The July jobs report is a giant question mark. It won’t capture the most recent deterioration in the labor market, but it could reflect some of the economic impact from reinstated containment protocols in states experiencing COVID-19 flare-ups.
If the ADP amuse-bouche (as it were) is any indication, the market could be in for an underwhelming print come Friday.
US firms added just 167,000 jobs last month, ADP said Wednesday. That is laughably short of consensus, which was looking for 1.2 million. The most pessimistic estimate from more than three-dozen economists was 200,000. April’s debacle reset the y-axis, meaning July’s gain is barely visible (if you squint, it’s in orange below).
Perhaps unsurprisingly, June’s print was revised sharply higher to 4.3 million, marking the second consecutive month of dramatic revisions. May’s figure was revised up as well.
The breakdown for July shows that virtually all of the gain came in the services sector, which is good news, but the 166,000 positions added is nowhere near the 2 million seen in the previous month. Jobs were shed in financial services.
ADP says 8,000 construction jobs were lost in July, along with 1,000 in mining and natural resources. That was offset by a 10,000 gain in manufacturing, for a net 1,000 jobs added in the goods-producing sector.
Midsized firms shed 25,000 positions last month. Gains were concentrated in large firms, which added 129,000 jobs. Firms with 1-49 employees hired 63,000 people.

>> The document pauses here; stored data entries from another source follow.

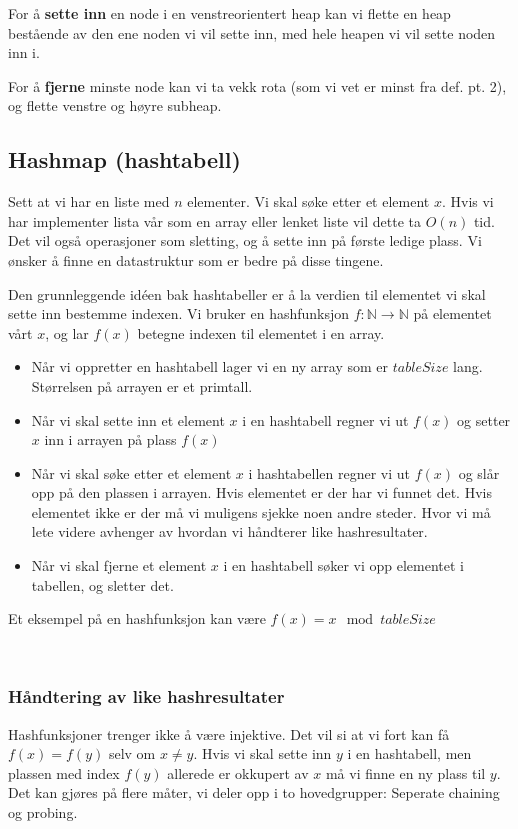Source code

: For å \textbf{sette inn} en node i en venstreorientert heap kan vi flette en heap bestående av den ene noden vi vil sette inn, med hele heapen vi vil sette noden inn i.

For å \textbf{fjerne} minste node kan vi ta vekk rota (som vi vet er minst fra def. pt. 2), og flette venstre og høyre subheap.





\subsection{Hashmap (hashtabell)} \label{hashmap}
Sett at vi har en liste med $ n $ elementer. Vi skal søke etter et element $ x $. Hvis vi har implementer lista vår som en array eller lenket liste vil dette ta $ O(n) $ tid. Det vil også operasjoner som sletting, og å sette inn på første ledige plass. Vi ønsker å finne en datastruktur som er bedre på disse tingene. 

Den grunnleggende idéen bak hashtabeller er å la verdien til elementet vi skal sette inn bestemme indexen. Vi bruker en hashfunksjon $ f:\mathbb{N}\rightarrow\mathbb{N} $ på elementet vårt $ x $, og lar $ f(x) $ betegne indexen til elementet i en array. 

\begin{itemize}
\item Når vi oppretter en hashtabell lager vi en ny array som er $ tableSize $ lang. Størrelsen på arrayen er et primtall. 
\item Når vi skal sette inn et element $ x $ i en hashtabell regner vi ut $ f(x) $ og setter $ x $ inn i arrayen på plass $ f(x) $
\item Når vi skal søke etter et element $ x $ i hashtabellen regner vi ut $ f(x) $ og slår opp på den plassen i arrayen. Hvis elementet er der har vi funnet det. Hvis elementet ikke er der må vi muligens sjekke noen andre steder. Hvor vi må lete videre avhenger av hvordan vi håndterer like hashresultater. 
\item Når vi skal fjerne et element $ x $ i en hashtabell søker vi opp elementet i tabellen, og sletter det. 
\end{itemize}

\noindent Et eksempel på en hashfunksjon kan være $ f(x) = x \mod tableSize $

~\\
\subsubsection{Håndtering av like hashresultater}
Hashfunksjoner trenger ikke å være injektive. Det vil si at vi fort kan få $ f(x) = f(y) $ selv om $ x \neq y $. Hvis vi skal sette inn $ y $ i en hashtabell, men plassen med index $ f(y) $ allerede er okkupert av $ x $ må vi finne en ny plass til $ y $. Det kan gjøres på flere måter, vi deler opp i to hovedgrupper: Seperate chaining og probing.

Equities didn’t appear to be all that perturbed by the miss, perhaps because most market participants have simply decided that the parlor game which is NFP guesswork has been rendered entirely futile in the post-pandemic environment. In that context, ADP data which clearly suggests that some projections for Friday’s jobs report are woefully offsides could be written off as largely meaningless. After all, ADP proved a poor guide ahead of the last two jobs reports.
Still, this isn’t good news. Like stubbornly elevated jobless claims, the ADP report speaks to possible deterioration in the labor market as states move to pause the re-opening push in recognition of the worsening epidemic.
“This will surely weigh on investors’ expectations for Friday’s BLS data to show a strong continuation of jobs growth”, BMO remarked, in a quick reaction. “The 1033k miss is by far the largest disappointment in ADP history”.